Sunday, May 19, 2013
FLORIDA APPRAISER ISSUES DECISION
AUGUSTA — The homestead tax exemption claimed by Ann LePage for a property in Florida has been deemed legal, according to a letter from the Volusia County property tax appraiser released Monday.
This property at 558 Woodgrove St. in Ormond Beach, Fla., was purchased by Ann LePage in December 2008. (Photo by Audrey Parente, The Daytona Beach News Journal.)
Audrey Parente, The Daytona Beach News Journal
Ann LePage is the wife of Republican gubernatorial candidate Paul LePage, mayor of Waterville.
“Everything is on the up and up,” said Morgan Gilreath, property tax appraiser for Volusia County, in an interview. “The wheels grind slowly, but they grind and I believe that the right thing has been served throughout this whole process. It was certainly an application that deserved looking into and we did that and it’s passed muster.”
Paul LePage, in a statement released by his campaign, said Florida officials were now backing up what his family claimed in the first place.
“Tax officials in Florida have verified what we have said all along,” he said. “They have closed their investigation. The homestead exemption on the Florida property that Ann bought to care for her mother during the winter remains in effect.”
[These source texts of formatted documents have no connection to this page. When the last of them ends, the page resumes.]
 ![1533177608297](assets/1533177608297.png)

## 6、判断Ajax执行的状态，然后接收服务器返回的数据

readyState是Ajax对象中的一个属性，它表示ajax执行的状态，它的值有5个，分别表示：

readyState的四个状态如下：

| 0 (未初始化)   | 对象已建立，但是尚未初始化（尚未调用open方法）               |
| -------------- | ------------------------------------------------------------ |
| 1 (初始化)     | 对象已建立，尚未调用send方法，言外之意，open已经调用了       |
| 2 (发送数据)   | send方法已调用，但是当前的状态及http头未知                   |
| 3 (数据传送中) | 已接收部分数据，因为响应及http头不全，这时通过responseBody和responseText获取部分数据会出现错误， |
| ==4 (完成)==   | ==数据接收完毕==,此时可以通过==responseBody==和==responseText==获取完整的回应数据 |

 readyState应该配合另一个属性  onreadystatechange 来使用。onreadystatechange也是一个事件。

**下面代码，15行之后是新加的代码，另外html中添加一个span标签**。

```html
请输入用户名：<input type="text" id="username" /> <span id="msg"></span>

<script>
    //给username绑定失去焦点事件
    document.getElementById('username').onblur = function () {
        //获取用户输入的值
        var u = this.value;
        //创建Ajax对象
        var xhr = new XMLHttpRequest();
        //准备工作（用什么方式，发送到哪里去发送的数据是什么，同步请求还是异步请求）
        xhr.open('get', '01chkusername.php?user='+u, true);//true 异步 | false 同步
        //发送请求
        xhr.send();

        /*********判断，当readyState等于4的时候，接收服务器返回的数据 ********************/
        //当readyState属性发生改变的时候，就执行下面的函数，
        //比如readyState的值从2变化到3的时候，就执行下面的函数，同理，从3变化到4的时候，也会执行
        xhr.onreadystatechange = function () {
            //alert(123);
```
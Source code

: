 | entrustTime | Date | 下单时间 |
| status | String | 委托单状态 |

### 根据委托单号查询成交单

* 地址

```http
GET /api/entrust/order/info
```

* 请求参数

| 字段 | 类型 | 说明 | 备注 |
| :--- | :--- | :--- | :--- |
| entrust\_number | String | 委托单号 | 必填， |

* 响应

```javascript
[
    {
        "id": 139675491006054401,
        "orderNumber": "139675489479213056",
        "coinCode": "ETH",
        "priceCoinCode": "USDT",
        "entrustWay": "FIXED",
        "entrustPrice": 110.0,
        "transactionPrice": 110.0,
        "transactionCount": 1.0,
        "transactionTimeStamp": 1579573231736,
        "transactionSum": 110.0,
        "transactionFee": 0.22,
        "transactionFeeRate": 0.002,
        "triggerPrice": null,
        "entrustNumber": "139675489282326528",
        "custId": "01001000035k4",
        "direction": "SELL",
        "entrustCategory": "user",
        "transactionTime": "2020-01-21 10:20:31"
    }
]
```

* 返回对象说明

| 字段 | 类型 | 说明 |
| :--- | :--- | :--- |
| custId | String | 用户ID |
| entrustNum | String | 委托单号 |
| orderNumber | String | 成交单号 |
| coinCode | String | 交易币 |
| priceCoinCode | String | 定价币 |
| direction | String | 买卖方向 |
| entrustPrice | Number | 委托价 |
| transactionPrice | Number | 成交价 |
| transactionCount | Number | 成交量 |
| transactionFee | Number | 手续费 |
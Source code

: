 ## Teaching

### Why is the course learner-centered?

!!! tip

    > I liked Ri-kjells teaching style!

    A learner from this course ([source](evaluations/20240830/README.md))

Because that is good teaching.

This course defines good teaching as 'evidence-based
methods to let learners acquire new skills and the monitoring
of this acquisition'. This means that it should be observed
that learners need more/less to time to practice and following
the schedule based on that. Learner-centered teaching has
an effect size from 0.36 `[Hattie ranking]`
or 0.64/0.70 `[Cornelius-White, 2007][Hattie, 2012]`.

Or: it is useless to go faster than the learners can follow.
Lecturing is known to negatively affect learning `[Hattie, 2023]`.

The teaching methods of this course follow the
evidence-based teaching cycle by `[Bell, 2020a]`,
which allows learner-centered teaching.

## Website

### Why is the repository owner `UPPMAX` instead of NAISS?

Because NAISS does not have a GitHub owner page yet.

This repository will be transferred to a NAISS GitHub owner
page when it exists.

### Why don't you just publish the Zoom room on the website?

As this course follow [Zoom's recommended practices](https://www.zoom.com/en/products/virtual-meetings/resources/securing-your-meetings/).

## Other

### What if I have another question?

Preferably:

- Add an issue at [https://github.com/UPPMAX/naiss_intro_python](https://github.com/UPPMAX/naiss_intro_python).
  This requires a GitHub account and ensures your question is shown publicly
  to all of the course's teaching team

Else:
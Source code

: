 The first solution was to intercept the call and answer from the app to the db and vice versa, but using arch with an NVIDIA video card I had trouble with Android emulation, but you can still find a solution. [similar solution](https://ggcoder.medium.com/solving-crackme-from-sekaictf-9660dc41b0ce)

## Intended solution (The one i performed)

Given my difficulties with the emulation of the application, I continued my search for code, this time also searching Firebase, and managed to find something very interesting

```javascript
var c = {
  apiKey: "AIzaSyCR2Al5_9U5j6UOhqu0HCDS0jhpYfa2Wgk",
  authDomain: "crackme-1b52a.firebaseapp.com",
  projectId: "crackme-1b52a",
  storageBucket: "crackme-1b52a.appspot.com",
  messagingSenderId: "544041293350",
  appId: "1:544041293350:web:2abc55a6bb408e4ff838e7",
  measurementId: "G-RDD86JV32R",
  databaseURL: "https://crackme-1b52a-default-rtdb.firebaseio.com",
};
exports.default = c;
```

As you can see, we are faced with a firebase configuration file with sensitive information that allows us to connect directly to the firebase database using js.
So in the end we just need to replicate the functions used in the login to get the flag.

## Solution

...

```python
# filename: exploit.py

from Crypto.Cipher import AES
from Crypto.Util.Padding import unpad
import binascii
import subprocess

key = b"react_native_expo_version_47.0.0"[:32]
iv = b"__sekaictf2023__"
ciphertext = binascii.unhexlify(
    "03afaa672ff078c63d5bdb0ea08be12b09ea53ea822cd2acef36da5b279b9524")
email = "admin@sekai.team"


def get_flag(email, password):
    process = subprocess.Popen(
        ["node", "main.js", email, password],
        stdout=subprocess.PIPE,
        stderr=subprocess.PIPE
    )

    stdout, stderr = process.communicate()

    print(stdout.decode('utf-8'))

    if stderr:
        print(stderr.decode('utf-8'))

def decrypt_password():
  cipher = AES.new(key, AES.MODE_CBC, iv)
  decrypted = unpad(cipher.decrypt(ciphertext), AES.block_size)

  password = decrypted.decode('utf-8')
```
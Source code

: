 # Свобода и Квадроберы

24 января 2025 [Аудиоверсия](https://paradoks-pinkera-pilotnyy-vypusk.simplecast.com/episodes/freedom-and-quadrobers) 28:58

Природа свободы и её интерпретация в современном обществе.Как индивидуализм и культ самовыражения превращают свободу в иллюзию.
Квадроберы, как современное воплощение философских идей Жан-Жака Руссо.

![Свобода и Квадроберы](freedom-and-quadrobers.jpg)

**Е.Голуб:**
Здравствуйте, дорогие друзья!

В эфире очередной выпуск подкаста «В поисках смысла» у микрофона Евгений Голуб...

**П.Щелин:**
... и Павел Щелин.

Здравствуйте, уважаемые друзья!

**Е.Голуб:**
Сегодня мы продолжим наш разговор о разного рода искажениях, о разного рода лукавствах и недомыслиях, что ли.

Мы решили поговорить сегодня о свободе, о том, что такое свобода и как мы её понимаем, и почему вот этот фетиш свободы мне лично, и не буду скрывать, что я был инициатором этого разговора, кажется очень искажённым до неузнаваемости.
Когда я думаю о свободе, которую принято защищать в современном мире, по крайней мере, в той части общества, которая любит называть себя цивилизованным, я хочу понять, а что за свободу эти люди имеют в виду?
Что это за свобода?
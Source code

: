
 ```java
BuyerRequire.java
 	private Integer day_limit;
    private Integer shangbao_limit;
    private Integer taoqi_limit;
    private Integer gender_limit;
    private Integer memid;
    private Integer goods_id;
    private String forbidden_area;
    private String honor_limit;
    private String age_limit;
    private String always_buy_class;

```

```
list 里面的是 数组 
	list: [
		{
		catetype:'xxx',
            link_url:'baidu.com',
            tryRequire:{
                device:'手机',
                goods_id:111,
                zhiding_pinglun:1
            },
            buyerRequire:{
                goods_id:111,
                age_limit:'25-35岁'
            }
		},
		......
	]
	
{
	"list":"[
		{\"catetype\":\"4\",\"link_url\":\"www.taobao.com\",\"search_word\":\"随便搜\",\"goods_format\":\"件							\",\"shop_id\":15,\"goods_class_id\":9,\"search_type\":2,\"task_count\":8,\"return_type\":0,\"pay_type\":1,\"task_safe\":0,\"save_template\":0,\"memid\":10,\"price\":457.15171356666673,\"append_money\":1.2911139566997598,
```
A preliminary investigation by Gilreath determined that Ann LePage had been improperly granted the Florida property tax break in 2009, because she was already receiving a similar exemption in Maine. The tax breaks in both states are typically only granted to homeowners claiming the property as their primary residence.
But, as reported previously by MaineToday Media, Florida law does have an exemption for homeowners receiving the credit in another state if the Florida residence is ‘the permanent residence of another legally or naturally dependent upon the owner.’
Gilreath had initially said in a letter to Ann LePage sent in September that there was no allegation on her Florida homestead application that this situation existed, so he called it a “moot point.”
Further investigation by Gilreath proved otherwise.
“The truth is, she did buy the home because of her mother. Our determination is, based on that paragraph — that they bought that house for her mother, who is legally and naturally dependent on them — that that’s a valid homestead exemption,” he said. “The medical records clearly document back to 1997 her mother’s condition and her continued condition and deterioration. Paul and Ann LePage clearly showed her mother as a dependent for the years 2008 and 2009 on their IRS tax returns. Her application is approved under that paragraph. “
When the issue of dual homestead exemptions was first brought up to Paul LePage, he cited his family’s role in caretaking of Ann LePage’s mother as the reason for the Florida house.
“It’s all about my mother-in-law’s health; my wife goes and cares for her and she comes back in the spring,” Paul LePage had said at the time.
Ann LePage, whose name is on the property deeds for both a home in Waterville and Ormond Beach, Fla., had also repeatedly said she bought the Florida house for her mother, Gilreath said.
“I did say that was not mentioned in the application in my letter to them, but (Ann LePage) had already raised the question of buying the house in order to take care of her mother; and that, in fact, is what that exclusion was written into law to cover. It’s just the number of people who might apply under those circumstances has apparently not gotten to the level of getting the forms altered to include it.”
Gilreath said he had no regrets with the steps his office had taken, which included sending Ann LePage notification in September that she had 30 days to pay back about $1,400 worth of back taxes and penalties.
“We didn’t do anything wrong,” he said. “It certainly appeared on first blush that it might not be a valid application. If I was predisposed to do anything when the investigation started out, I didn’t see any way in the world that this could be a valid application, but I hadn’t dealt with this circumstance before.”
LePage admitted that receiving the Maine homestead exemption was granted in error, but said the issue had been properly addressed.
“In Waterville, we had a simple paperwork error resulting from a twelve-year-old filing that had been forgotten,” he said in the statement. “In September that paperwork was corrected, we paid the $227.93 in taxes owed to the city and we have asked city officials to remove the homestead exemption from our Waterville home.”